*** Opening of Exercise data ***

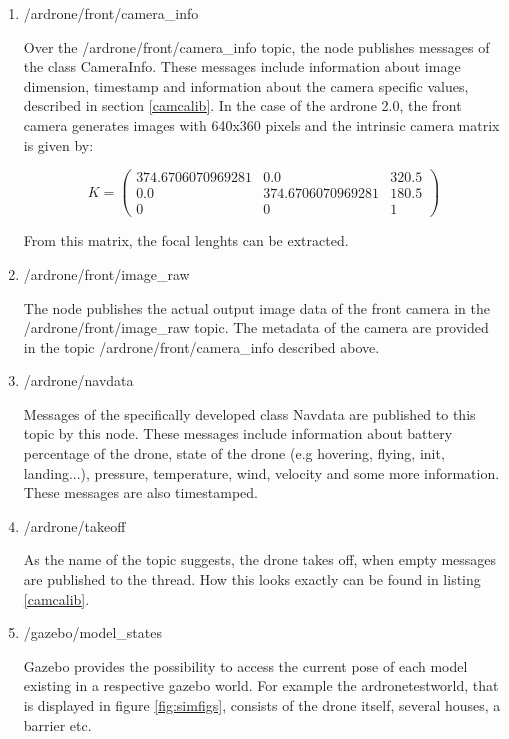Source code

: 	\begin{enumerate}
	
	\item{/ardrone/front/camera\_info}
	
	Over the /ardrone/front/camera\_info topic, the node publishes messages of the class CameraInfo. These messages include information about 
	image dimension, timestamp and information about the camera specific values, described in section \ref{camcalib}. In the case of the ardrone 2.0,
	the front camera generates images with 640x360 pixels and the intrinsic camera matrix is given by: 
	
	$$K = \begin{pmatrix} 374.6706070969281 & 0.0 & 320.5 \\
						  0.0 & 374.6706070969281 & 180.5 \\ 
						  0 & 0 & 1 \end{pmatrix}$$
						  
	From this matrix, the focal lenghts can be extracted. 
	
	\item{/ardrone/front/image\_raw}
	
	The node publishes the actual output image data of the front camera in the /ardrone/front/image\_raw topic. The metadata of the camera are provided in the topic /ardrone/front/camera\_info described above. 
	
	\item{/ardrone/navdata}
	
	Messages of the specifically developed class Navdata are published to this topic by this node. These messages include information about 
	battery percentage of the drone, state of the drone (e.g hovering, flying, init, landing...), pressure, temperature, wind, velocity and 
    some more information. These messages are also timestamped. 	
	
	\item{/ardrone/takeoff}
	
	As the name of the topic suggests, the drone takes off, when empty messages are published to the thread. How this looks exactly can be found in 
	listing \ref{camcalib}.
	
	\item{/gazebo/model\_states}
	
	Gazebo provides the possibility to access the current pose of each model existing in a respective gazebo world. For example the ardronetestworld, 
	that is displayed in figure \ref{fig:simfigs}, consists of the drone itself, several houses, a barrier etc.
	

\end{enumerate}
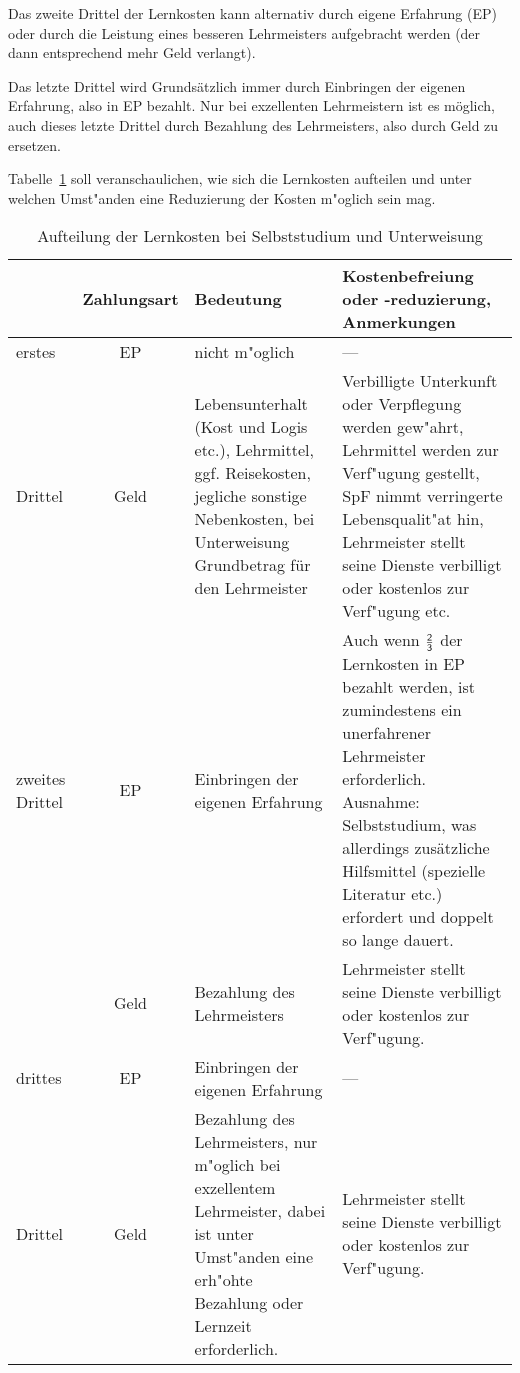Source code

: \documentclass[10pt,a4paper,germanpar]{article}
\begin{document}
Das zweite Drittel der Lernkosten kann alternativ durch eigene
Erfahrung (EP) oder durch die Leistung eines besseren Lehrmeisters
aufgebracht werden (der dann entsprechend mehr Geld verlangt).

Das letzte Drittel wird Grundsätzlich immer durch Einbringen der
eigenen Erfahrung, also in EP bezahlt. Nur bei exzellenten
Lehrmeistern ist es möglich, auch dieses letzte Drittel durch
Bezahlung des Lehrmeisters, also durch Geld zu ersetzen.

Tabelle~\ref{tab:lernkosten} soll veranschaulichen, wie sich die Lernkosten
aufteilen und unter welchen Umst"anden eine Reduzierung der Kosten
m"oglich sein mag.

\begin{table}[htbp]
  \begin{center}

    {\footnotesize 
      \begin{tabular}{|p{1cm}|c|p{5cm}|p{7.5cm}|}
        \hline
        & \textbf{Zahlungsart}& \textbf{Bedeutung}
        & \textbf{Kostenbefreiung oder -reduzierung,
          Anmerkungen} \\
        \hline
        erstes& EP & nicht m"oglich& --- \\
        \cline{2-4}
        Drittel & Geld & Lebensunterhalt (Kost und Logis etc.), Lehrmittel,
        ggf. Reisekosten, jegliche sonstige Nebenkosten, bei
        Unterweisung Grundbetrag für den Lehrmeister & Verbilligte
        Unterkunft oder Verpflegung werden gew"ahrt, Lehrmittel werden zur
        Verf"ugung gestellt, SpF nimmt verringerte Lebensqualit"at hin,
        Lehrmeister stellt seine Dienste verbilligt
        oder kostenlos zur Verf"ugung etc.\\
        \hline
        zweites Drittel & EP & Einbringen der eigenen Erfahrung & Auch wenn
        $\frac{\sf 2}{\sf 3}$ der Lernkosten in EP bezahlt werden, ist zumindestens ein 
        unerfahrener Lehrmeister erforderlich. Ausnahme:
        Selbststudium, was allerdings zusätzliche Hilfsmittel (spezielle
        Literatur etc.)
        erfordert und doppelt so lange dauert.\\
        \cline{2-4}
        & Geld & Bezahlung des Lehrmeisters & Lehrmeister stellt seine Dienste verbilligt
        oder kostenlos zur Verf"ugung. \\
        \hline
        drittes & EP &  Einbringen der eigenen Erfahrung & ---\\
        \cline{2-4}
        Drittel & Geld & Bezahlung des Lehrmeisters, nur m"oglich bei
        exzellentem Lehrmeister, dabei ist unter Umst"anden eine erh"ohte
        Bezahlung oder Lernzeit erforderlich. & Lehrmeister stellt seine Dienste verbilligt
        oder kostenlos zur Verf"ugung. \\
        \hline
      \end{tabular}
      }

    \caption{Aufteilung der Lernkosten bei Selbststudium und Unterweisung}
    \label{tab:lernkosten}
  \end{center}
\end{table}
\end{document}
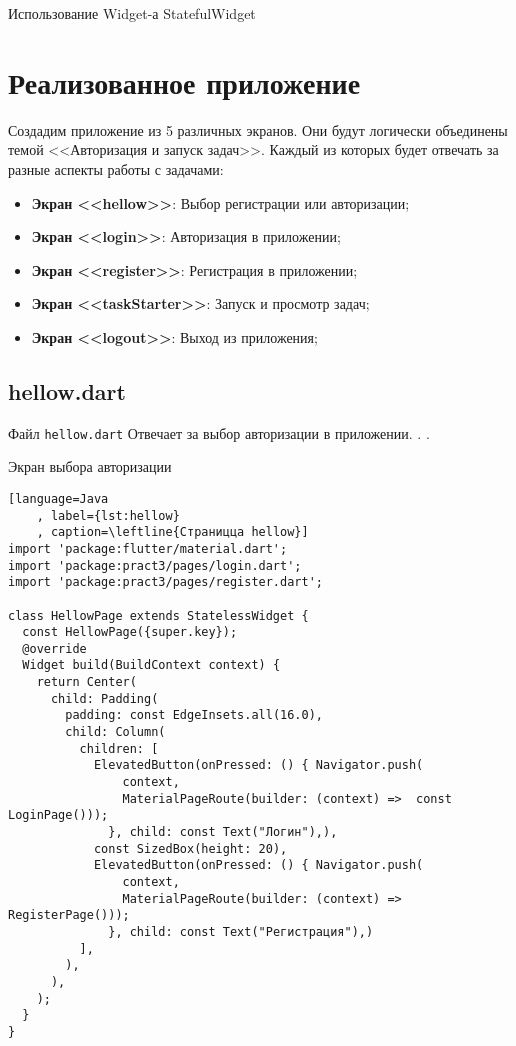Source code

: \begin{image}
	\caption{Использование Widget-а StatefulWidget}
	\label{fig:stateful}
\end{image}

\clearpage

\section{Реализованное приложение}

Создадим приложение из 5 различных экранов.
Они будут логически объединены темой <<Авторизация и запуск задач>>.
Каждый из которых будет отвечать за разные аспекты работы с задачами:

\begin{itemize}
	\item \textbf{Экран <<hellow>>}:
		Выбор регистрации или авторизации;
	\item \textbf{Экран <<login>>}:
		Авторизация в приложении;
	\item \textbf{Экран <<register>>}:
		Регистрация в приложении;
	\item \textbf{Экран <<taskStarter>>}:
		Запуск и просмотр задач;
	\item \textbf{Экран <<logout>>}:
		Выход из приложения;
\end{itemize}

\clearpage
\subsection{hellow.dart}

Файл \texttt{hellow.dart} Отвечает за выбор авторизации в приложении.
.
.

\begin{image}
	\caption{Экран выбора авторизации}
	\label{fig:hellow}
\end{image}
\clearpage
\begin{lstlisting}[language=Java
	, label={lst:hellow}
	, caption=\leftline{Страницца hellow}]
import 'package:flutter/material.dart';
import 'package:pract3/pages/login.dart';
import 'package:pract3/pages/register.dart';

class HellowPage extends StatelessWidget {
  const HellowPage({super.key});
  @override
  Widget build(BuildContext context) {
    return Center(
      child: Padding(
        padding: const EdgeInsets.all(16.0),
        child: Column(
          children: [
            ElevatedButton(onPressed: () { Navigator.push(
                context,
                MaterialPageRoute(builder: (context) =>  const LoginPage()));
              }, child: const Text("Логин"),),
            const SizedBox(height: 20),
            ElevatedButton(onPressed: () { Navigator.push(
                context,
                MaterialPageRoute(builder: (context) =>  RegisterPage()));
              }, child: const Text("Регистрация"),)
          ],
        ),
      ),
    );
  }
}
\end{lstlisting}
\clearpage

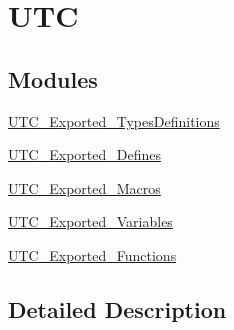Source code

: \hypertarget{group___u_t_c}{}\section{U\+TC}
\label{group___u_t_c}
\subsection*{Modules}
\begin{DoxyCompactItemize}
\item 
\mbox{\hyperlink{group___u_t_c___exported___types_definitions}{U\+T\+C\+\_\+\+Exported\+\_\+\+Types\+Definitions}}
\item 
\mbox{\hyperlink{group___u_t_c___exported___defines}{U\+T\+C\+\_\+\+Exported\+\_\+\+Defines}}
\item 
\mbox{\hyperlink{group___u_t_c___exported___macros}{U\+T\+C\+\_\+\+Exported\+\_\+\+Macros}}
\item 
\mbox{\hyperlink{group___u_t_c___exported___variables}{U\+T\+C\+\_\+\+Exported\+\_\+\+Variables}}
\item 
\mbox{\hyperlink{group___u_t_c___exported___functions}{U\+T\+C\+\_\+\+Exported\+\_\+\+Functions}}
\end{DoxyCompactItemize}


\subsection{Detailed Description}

*** Close of Exercise data ***

- **Work order**: Look through the entries and find each line that has the string "These". Copy those lines.

- **Written answer**:
	Over the /ardrone/front/camera\_info topic, the node publishes messages of the class CameraInfo. These messages include information about 
	Messages of the specifically developed class Navdata are published to this topic by this node. These messages include information about 
    some more information. These messages are also timestamped. 	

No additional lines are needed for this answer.